• Album review

    • Acoustic Ladyland - Skinny Grin

    • Rating: * * * * * no star
    • Format: Album
    • Label: V2
    • Reviewed by John Lewis
    • Posted: Mon Nov 27 2006
  • It’s called ‘punk jazz’ and it has a long and noble history. Think the MC5 doing Sun Ra covers; think The Stooges wigging out on ‘Fun House’; think the manic tribal rock of Pigbag; the free-jazz dabblings of Sonic Youth or Yo La Tengo. Jazz musicians have occasionally made incursions in the opposite direction but they are notoriously bad at underplaying; one recalls an exasperated Miles Davis telling John McLaughlin to ‘play the guitar like you don’t know how to play the guitar’.

    Acoustic Ladyland know exactly what Miles meant. They are, effectively, four highbrow jazz musicians, led by saxophonist Pete Wareham, slumming it on the punk circuit. The key thing is that they are brilliant at playing dumb. Last year’s breakthrough album, ‘Last Chance Disco’, was a thrilling take on thrash metal – all howling sax solos and 100mph drum assaults – which earned them a major label deal with V2. With ‘Skinny Grin’ the emphasis is on simple, accessible themes – the kind that jazz musicians have largely forgotten how to write – which are slowly mutilated on each track, backed by Tom Cawley’s Morse code keyboard solos, Tom Herbert’s brutal, bleeding-fingered basslines, Seb Rochford’s thunderously funky drums and Paul Epworth’s razor-sharp production.

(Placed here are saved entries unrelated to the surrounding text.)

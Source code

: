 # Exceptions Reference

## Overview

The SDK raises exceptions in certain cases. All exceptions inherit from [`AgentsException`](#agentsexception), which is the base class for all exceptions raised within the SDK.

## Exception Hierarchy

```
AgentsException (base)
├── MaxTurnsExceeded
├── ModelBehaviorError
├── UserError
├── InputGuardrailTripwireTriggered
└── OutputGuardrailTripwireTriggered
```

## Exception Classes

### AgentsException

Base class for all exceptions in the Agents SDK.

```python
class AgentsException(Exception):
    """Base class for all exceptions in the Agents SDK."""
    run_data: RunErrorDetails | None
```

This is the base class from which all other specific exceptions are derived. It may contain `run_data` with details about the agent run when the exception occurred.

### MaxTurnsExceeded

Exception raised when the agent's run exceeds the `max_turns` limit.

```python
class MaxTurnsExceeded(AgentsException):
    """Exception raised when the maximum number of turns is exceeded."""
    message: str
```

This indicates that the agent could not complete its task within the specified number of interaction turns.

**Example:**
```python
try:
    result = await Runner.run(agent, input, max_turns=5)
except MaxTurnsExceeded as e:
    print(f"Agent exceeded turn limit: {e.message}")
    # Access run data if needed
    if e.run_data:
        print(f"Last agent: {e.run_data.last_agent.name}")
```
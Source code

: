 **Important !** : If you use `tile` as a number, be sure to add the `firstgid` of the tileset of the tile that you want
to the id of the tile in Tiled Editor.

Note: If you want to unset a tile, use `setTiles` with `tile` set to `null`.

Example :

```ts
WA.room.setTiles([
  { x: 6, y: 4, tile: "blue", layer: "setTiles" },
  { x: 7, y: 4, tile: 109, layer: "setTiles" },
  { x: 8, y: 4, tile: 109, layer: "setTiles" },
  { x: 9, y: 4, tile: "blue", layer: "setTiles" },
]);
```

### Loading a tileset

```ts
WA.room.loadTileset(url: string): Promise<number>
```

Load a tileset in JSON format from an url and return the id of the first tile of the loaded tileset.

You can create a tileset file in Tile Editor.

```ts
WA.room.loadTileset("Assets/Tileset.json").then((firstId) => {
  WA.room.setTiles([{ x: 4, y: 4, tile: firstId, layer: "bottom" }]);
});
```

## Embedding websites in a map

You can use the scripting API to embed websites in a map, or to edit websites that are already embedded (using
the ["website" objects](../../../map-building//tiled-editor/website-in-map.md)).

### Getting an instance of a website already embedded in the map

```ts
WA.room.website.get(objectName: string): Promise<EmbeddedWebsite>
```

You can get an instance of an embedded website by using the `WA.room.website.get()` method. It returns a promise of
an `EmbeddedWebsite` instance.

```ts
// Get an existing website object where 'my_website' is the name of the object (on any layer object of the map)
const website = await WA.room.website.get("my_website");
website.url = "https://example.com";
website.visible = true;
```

    ‘Road of Bones’ is a jaunty Brechtian ballad that mutates into sludgecore thrash; the pulsating ‘Salt Water’ (remixed by Scott Walker) features a crazed, overblown sax solo from James Chance; ‘New Me’ and the title track are thrash-metal classics that veer between the terrifying and the hilarious. Seven out of the 13 tracks here are vocal-led; Pete Wareham and Alice Grant snarl deadpan, amusingly bleak, London-accented lyrics co-written by Wareham’s wife Maxine (‘If you gave me a dog it would bite me/if you planted a rose it would die’, declaims Grant on ‘Paris’).

    It may well fall between two stools: too clever for Kerrang!, too stupid for Jazzwise. But that’s half the fun. The rest of us should just enjoy the infectious energy of this remarkable album.